#### Material for this exercise
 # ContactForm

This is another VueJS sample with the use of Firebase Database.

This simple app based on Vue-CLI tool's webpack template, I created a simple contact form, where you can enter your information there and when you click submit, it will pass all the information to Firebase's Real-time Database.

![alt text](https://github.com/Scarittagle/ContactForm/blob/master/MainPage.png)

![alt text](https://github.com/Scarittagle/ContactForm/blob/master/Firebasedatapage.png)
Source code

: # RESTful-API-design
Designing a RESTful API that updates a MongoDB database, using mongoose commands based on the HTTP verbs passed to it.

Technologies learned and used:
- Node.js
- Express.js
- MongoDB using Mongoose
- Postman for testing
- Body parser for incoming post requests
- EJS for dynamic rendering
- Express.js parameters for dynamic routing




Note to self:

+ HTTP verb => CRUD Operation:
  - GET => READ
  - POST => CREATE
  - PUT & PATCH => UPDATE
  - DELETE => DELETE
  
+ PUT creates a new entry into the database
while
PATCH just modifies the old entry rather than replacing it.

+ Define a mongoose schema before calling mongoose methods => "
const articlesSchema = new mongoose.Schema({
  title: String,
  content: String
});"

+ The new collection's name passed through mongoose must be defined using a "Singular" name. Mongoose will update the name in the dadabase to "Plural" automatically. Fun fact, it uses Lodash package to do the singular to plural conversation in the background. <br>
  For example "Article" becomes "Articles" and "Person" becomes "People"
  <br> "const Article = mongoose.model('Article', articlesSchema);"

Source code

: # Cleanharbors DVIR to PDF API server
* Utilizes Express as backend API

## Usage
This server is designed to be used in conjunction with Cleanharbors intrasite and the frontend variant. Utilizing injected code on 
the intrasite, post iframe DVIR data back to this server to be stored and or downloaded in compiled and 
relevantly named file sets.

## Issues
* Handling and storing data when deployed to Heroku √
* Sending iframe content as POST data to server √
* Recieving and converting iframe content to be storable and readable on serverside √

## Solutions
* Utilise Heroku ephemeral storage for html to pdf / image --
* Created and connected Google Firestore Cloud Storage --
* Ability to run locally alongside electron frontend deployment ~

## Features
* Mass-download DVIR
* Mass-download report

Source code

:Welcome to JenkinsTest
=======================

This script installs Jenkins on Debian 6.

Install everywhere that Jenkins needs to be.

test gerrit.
########
_What you should do:_
All of the records must be repeated exactly.

_Result:_
 # ContactForm

This is another VueJS sample with the use of Firebase Database.

This simple app based on Vue-CLI tool's webpack template, I created a simple contact form, where you can enter your information there and when you click submit, it will pass all the information to Firebase's Real-time Database.

![alt text](https://github.com/Scarittagle/ContactForm/blob/master/MainPage.png)

![alt text](https://github.com/Scarittagle/ContactForm/blob/master/Firebasedatapage.png)
Source code

: # RESTful-API-design
Designing a RESTful API that updates a MongoDB database, using mongoose commands based on the HTTP verbs passed to it.

Technologies learned and used:
- Node.js
- Express.js
- MongoDB using Mongoose
- Postman for testing
- Body parser for incoming post requests
- EJS for dynamic rendering
- Express.js parameters for dynamic routing




Note to self:

+ HTTP verb => CRUD Operation:
  - GET => READ
  - POST => CREATE
  - PUT & PATCH => UPDATE
  - DELETE => DELETE
  
+ PUT creates a new entry into the database
while
PATCH just modifies the old entry rather than replacing it.

+ Define a mongoose schema before calling mongoose methods => "
const articlesSchema = new mongoose.Schema({
  title: String,
  content: String
});"

+ The new collection's name passed through mongoose must be defined using a "Singular" name. Mongoose will update the name in the dadabase to "Plural" automatically. Fun fact, it uses Lodash package to do the singular to plural conversation in the background. <br>
  For example "Article" becomes "Articles" and "Person" becomes "People"
  <br> "const Article = mongoose.model('Article', articlesSchema);"

Source code

: # Cleanharbors DVIR to PDF API server
* Utilizes Express as backend API

## Usage
This server is designed to be used in conjunction with Cleanharbors intrasite and the frontend variant. Utilizing injected code on 
the intrasite, post iframe DVIR data back to this server to be stored and or downloaded in compiled and 
relevantly named file sets.

## Issues
* Handling and storing data when deployed to Heroku √
* Sending iframe content as POST data to server √
* Recieving and converting iframe content to be storable and readable on serverside √

## Solutions
* Utilise Heroku ephemeral storage for html to pdf / image --
* Created and connected Google Firestore Cloud Storage --
* Ability to run locally alongside electron frontend deployment ~

## Features
* Mass-download DVIR
* Mass-download report

Source code

:Welcome to JenkinsTest
=======================

This script installs Jenkins on Debian 6.

Install everywhere that Jenkins needs to be.

test gerrit.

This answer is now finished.